A reporter in the second row of the Lucas Oil Stadium press box breaks an otherwise bored silence.
Down the way, another reporter continues the game of telephone.
“Are you guys seeing this? Andrew Luck is retiring.”
The Tweet vetting is quick. This is not a fake Schefter account. It is the right handle and has the blue check mark. The wording is strong. No wiggle room. Luck isn’t considering retiring, per Schefter. He is retiring.
Is it possible Schefter’s account has been hijacked? Is his daughter zinging him with a cruel practical joke?
Andrew Luck? Retiring? Still 23 days shy of his 30th birthday?
It’s an absolutely mind-blowing premise, made only more surreal because Luck is right down below on the Colts sideline. The top of his balding head is visible. He’s wearing shorts and a Colts T-shirt and casually talking with tight end Jack Doyle and offensive lineman Anthony Castonzo. Just like he would do on any summer Saturday night like this.
It’s 10:03 p.m. and the scoreboard clock shows all zeros. Game over. Bears 27, Colts 17. Luck slaps receiver Krishawn Hogan on the shoulder pads and begins making his way onto the field, to the customary postgame powwow at midfield. But he’s quickly given a stop sign by a Colts staffer and detoured toward the Colts tunnel. He’s walking at first, then speed-walking. And suddenly he’s engulfed by photographers and TV cameramen documenting this historic yet insanely odd moment. At least one fan has thrown his blue No. 12 jersey out of the stands. Luck reaches the south end zone, angles into the tunnel and there’s an audible chorus of boos coming at him. It’s hardly deafening, the jilted release of maybe a few hundred fans who have gotten the word. Still, it’s enough to cut into Luck.

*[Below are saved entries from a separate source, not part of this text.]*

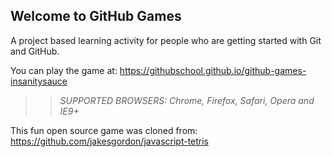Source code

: ## Welcome to GitHub Games

A project based learning activity for people who are getting started with Git and GitHub.

You can play the game at: https://githubschool.github.io/github-games-insanitysauce

>> _*SUPPORTED BROWSERS*: Chrome, Firefox, Safari, Opera and IE9+_

This fun open source game was cloned from: https://github.com/jakesgordon/javascript-tetris
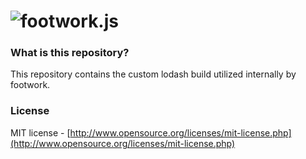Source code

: ![footwork.js](https://raw.github.com/footworkjs/footwork/master/dist/gh-footwork-logo.png)
========

### What is this repository?

This repository contains the custom lodash build utilized internally by footwork.

### License

MIT license - [http://www.opensource.org/licenses/mit-license.php](http://www.opensource.org/licenses/mit-license.php)
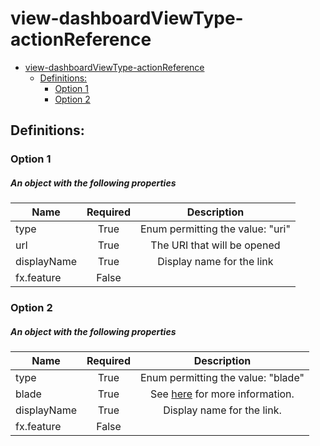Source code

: <a name="view-dashboardviewtype-actionreference"></a>
# view-dashboardViewType-actionReference
* [view-dashboardViewType-actionReference](#view-dashboardviewtype-actionreference)
    * [Definitions:](#view-dashboardviewtype-actionreference-definitions)
        * [Option 1](#view-dashboardviewtype-actionreference-definitions-option-1)
        * [Option 2](#view-dashboardviewtype-actionreference-definitions-option-2)

<a name="view-dashboardviewtype-actionreference-definitions"></a>
## Definitions:
<a name="view-dashboardviewtype-actionreference-definitions-option-1"></a>
### Option 1
<a name="view-dashboardviewtype-actionreference-definitions-option-1-an-object-with-the-following-properties"></a>
##### An object with the following properties
| Name | Required | Description
| ---|:--:|:--:|
|type|True|Enum permitting the value: "uri"
|url|True|The URI that will be opened
|displayName|True|Display name for the link
|fx.feature|False|
<a name="view-dashboardviewtype-actionreference-definitions-option-2"></a>
### Option 2
<a name="view-dashboardviewtype-actionreference-definitions-option-2-an-object-with-the-following-properties-1"></a>
##### An object with the following properties
| Name | Required | Description
| ---|:--:|:--:|
|type|True|Enum permitting the value: "blade"
|blade|True|See [here](dx-view-dashboardViewType-bladeReference.md) for more information.
|displayName|True|Display name for the link.
|fx.feature|False|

The shock of his teammates
It’s 10:26 p.m. and Bears quarterback Mitch Trubisky has turned down an interview request at his locker. He shakes his head a couple of times. He shrugs. Like the rest of the NFL, Trubisky is floored.

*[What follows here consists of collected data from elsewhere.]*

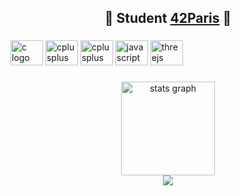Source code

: <h2 align="center">🐣 Student <a href="https://github.com/42Paris">42Paris</a> 🐣</h2>


###

<div align="left">
<img src="https://github.com/sleepychloe/sleepychloe/assets/78352910/f3210696-c431-4a10-ab05-e0890e38204f" height="40" width="52" alt="c logo"  />

<img src="https://github.com/sleepychloe/sleepychloe/assets/78352910/c3b665ca-f94a-47b7-ac60-910a7eda18de" height="40" width="52" alt="cplusplus logo"  />

<img src="https://github.com/sleepychloe/sleepychloe/assets/78352910/d54a2e2e-6735-4abc-98a1-1b1dfd4e162e" height="40" width="52" alt="cplusplus logo"  />

<img src="https://github.com/sleepychloe/sleepychloe/assets/78352910/e11230f1-8f18-4d0d-ad28-18ea48055a72" height="40" width="52" alt="javascript logo"  />

<img src="https://github.com/sleepychloe/sleepychloe/assets/78352910/988fecbf-8ee3-4d26-9d6c-ba3d893bf61c" height="40" width="52" alt="threejs logo"  />

</div>

###

<div align="center">
  <img src="https://github-readme-stats.vercel.app/api?username=sleepychloe&hide_title=false&hide_rank=false&show_icons=true&include_all_commits=true&count_private=true&disable_animations=false&theme=dracula&locale=en&hide_border=false&order=1" height="150" alt="stats graph"  />
</div>


<div align="center"> 
<a href="https://visitcount.itsvg.in">
  <img src="https://visitcount.itsvg.in/api?id=sleepychloe&label=Profile%20Views&color=12&icon=9&pretty=false" />
</a>
</div>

“I honestly just don’t know what to say,” he admits.
He wonders if Chicago reporters can race down the hallway to the emergency news conference that Luck is now holding. Trubisky wants someone to duck in and come back and help him understand Luck’s decision. He’s not alone.

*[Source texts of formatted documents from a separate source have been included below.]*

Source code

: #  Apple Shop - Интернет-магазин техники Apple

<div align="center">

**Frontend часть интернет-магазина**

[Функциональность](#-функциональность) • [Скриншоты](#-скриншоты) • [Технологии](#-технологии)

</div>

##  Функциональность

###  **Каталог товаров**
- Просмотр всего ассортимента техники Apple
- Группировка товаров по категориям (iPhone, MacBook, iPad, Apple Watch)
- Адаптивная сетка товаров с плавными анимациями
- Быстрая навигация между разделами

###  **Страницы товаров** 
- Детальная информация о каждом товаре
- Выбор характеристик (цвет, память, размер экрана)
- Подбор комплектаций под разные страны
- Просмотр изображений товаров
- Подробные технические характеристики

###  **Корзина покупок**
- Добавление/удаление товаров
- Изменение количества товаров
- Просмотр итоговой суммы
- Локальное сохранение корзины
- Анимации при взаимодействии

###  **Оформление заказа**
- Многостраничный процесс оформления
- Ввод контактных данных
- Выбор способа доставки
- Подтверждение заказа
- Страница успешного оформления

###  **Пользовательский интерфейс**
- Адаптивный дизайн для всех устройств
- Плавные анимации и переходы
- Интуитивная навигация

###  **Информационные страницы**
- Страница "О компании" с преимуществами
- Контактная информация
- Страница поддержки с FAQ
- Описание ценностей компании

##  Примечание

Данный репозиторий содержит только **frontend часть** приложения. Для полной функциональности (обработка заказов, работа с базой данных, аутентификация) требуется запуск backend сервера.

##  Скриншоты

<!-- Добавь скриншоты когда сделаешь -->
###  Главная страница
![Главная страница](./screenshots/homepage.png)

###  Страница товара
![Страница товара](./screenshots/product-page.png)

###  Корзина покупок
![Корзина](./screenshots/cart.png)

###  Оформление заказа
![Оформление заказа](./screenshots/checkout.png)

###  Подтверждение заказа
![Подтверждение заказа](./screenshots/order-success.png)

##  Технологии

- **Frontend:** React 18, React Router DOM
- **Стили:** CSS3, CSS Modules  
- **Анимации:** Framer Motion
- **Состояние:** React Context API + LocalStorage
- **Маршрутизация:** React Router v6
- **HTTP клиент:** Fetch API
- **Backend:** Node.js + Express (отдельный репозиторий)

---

Linebacker Danny Trevathan, who was in the same 2012 draft class as Luck (who was the No.1 pick), is trying to process the news too. He admits the rumor started circulating around the Bears sideline during the game. Right around halftime.
Backup quarterback Chase Daniel is equally stunned, equally curious. Just a few hours earlier, he was talking with Luck during pregame. Just catching up as brothers in the quarterback fraternity always do. They were talking about each other’s families. Everything seemed normal.
“No indications at all,” Daniel says, “that he was going to drop this bomb in the middle of the third preseason game.”
And then 9:28 happened.
Says Daniel: “I look up in the third quarter and there are all these people with cellphones in hand and you really don’t know what exactly is going on. And then I heard them boo him walking out. I love Andrew as a person first and foremost. So, listen, I respect his decision. I don’t know why he made it or what his reasons were. But it takes a strong human being to stand up and do what he believes is right for him.”
It’s all so confounding on the surface. Luck is 29. He’s coming off a Pro Bowl 2018 season in which he was named the league’s Comeback Player of the Year. He threw for 4,593 yards. He tossed 39 touchdown passes. He led the Colts to wins in nine of their final 10 regular-season games. He beat the Texans on the road in the wild-card round of the playoffs. He was back at the steering wheel for a Colts team that was harboring legitimate Super Bowl aspirations.
Bears cornerback Prince Amukamara keeps prefacing every thought he has on the Luck news with the same disclaimer.
If this is true … If this is true …
“Everyone is in disbelief,” Amukamara says. “This was all so sudden. … I’ve just never seen anything like that.”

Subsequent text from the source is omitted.